BTW: I tested this also on files >2GB, but PHP only managed to write first 2GB of file and then broke the connection. File-related functions (fopen, fread, fseek) uses INT, so you ultimately hit the limit of 2GB. Above mentioned solutions (i.e. mod-xsendfile) seems to be the only option in this case.
EDIT: Make yourself 100% that your file is saved in utf-8. If you omit that, downloaded files will be corrupted. This is, because this solutions uses print to push chunk of a file to a browser.

If you are sending truly large files and worried about the impact this will have, you could use the x-sendfile header.
From the SOQ using-xsendfile-with-apache-php, an howto blog.adaniels.nl : how-i-php-x-sendfile/

Best solution would be to rely on lighty or apache, but if in PHP, I would use PEAR's HTTP_Download (no need to reinvent the wheel etc.), has some nice features, like:
Basic throttling mechanism
Ranges (partial downloads and resuming)
See intro/usage docs.

We've been using this in a couple of projects and it works quite fine so far:
/**
* Copy a file's content to php://output.
*
* #param string $filename
* #return void
*/
protected function _output($filename)
{
$filesize = filesize($filename);
$chunksize = 4096;
if($filesize > $chunksize)
{
$srcStream = fopen($filename, 'rb');
$dstStream = fopen('php://output', 'wb');
$offset = 0;
while(!feof($srcStream)) {
$offset += stream_copy_to_stream($srcStream, $dstStream, $chunksize, $offset);
}
fclose($dstStream);
fclose($srcStream);
}
else
{
// stream_copy_to_stream behaves() strange when filesize > chunksize.
// Seems to never hit the EOF.
// On the other handside file_get_contents() is not scalable.
// Therefore we only use file_get_contents() on small files.
echo file_get_contents($filename);
}
}

For downloading files the easiest way I can think of would be to put the file in a temporary location and give them a unique URL that they can download via regular HTTP.
As part generating these links you could also remove files that were more than X hours old.

Create a symbolic link to the actual file and make the download link point at the symbolic link. Then, when the user clicks on the DL link, they'll get a file download from the real file but named from the symbolic link.

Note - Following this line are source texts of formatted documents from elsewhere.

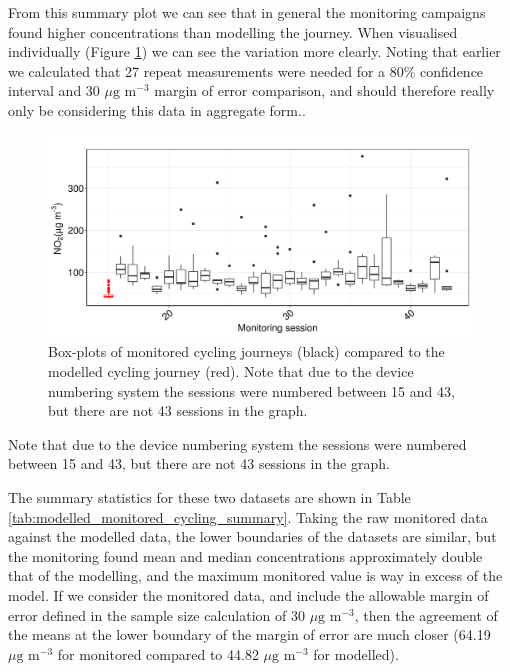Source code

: From this summary plot we can see that in general the monitoring campaigns found higher concentrations than modelling the journey. When visualised individually (Figure \ref{fig:journey_boxplots}) we can see the variation more clearly. Noting that earlier we calculated that 27 repeat measurements were needed for a 80\% confidence interval and 30 $\mu \text{g m}^{-3}$ margin of error comparison, and should therefore really only be considering this data in aggregate form..

\begin{figure}[H]
\centering
\includegraphics[scale=0.5]{images/journey_boxplots.png}
\caption{Box-plots of monitored cycling journeys (black) compared to the modelled cycling journey (red). Note that due to the device numbering system the sessions were numbered between 15 and 43, but there are not 43 sessions in the graph.}
\label{fig:journey_boxplots}
\end{figure}

Note that due to the device numbering system the sessions were numbered between 15 and 43, but there are not 43 sessions in the graph.

The summary statistics for these two datasets are shown in Table \ref{tab:modelled_monitored_cycling_summary}. Taking the raw monitored data against the modelled data, the lower boundaries of the datasets are similar, but the monitoring found mean and median concentrations approximately double that of the modelling, and the maximum monitored value is way in excess of the model. If we consider the monitored data, and include the allowable margin of error defined in the sample size calculation of 30 $\mu \text{g m}^{-3}$, then the agreement of the means at the lower boundary of the margin of error are much closer (64.19 $\mu \text{g m}^{-3}$ for monitored compared to 44.82 $\mu \text{g m}^{-3}$ for modelled). 


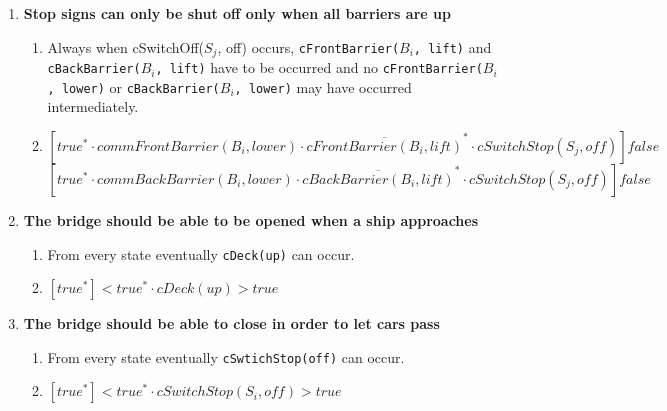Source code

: \begin{enumerate}
	\item \textbf{Stop signs can only be shut off only when all barriers are up}
	\begin{enumerate}
		\item Always when cSwitchOff($S_j$, off) occurs, \texttt{cFrontBarrier($B_i$, lift)} and \texttt{cBackBarrier($B_i$, lift)} have to be occurred and no \texttt{cFrontBarrier($B_i$, lower)} or \texttt{cBackBarrier($B_i$, lower)} may have occurred intermediately.
		\item $[true^* \cdot commFrontBarrier(B_i, lower) \cdot \overline{cFrontBarrier(B_i, lift)}^{*} \cdot cSwitchStop(S_j, off)]false$
					$[true^* \cdot commBackBarrier(B_i, lower) \cdot \overline{cBackBarrier(B_i, lift)}^{*} \cdot cSwitchStop(S_j, off)]false$
	\end{enumerate}

	\item \textbf{The bridge should be able to be opened when a ship approaches}
	\begin{enumerate}
		\item From every state eventually \texttt{cDeck(up)} can occur.
		\item $[true^*]<true^* \cdot cDeck(up)>true$
	\end{enumerate}

	\item \textbf{The bridge should be able to close in order to let cars pass}
	\begin{enumerate}
		\item From every state eventually \texttt{cSwtichStop(off)} can occur.
		\item $[true^*]<true^* \cdot cSwitchStop(S_i, off)>true$
	\end{enumerate}



\end{enumerate}

\newpage

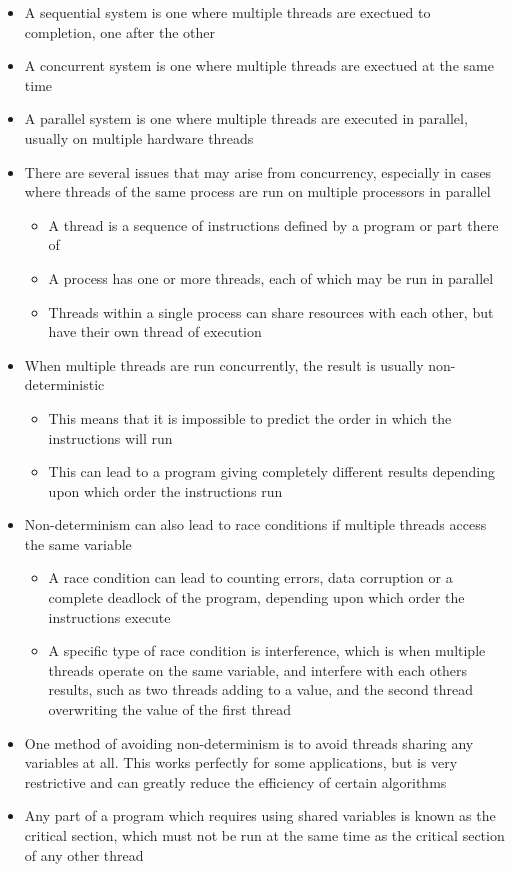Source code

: 
\begin{itemize}
  \item A sequential system is one where multiple threads are exectued to completion, one after the other
  \item A concurrent system is one where multiple threads are exectued at the same time
  \item A parallel system is one where multiple threads are executed in parallel, usually on multiple hardware threads
\end{itemize}

\begin{itemize}
  \item There are several issues that may arise from concurrency, especially in cases where threads of the same process are run on multiple processors in parallel
  \begin{itemize}
    \item A thread is a sequence of instructions defined by a program or part there of
    \item A process has one or more threads, each of which may be run in parallel
    \item Threads within a single process can share resources with each other, but have their own thread of execution
  \end{itemize}
  \item When multiple threads are run concurrently, the result is usually non-deterministic
  \begin{itemize}
    \item This means that it is impossible to predict the order in which the instructions will run
    \item This can lead to a program giving completely different results depending upon which order the instructions run
  \end{itemize}
  \item Non-determinism can also lead to race conditions if multiple threads access the same variable
  \begin{itemize}
    \item A race condition can lead to counting errors, data corruption or a complete deadlock of the program, depending upon which order the instructions execute
    \item A specific type of race condition is interference, which is when multiple threads operate on the same variable, and interfere with each others results, such as two threads adding to a value, and the second thread overwriting the value of the first thread
  \end{itemize}
  \item One method of avoiding non-determinism is to avoid threads sharing any variables at all. This works perfectly for some applications, but is very restrictive and can greatly reduce the efficiency of certain algorithms
  \item Any part of a program which requires using shared variables is known as the critical section, which must not be run at the same time as the critical section of any other thread
\end{itemize}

It takes milliseconds to create the symbolic link and is better than trying to copy the file to a new name and download from there.
For example:
<?php
// validation code here
$realFile = "Hidden_Zip_File.zip";
$id = "UserID1234";
if ($_COOKIE['authvalid'] == "true") {
$newFile = sprintf("myzipfile_%s.zip", $id); //creates: myzipfile_UserID1234.zip
system(sprintf('ln -s %s %s', $realFile, $newFile), $retval);
if ($retval != 0) {
die("Error getting download file.");
}
$dlLink = "/downloads/hiddenfiles/".$newFile;
}
// rest of code
?>
<a href="<?php echo $dlLink; ?>Download File</a>
That's what I did because Go Daddy kills the script from running after 2 minutes 30 seconds or so....this prevents that problem and hides the actual file.
You can then setup a CRON job to delete the symbolic links at regular intervals....
This whole process will then send the file to the browser and it doesn't matter how long it runs since it's not a script.

When I have done this in the past I've used this:
set_time_limit(0); //Set the execution time to infinite.
header('Content-Type: application/exe'); //This was for a LARGE exe (680MB) so the content type was application/exe
readfile($fileName); //readfile will stream the file.
These 3 lines of code will do all the work of the download readfile() will stream the entire file specified to the client, and be sure to set an infinite time limit else you may be running out of time before the file is finished streaming.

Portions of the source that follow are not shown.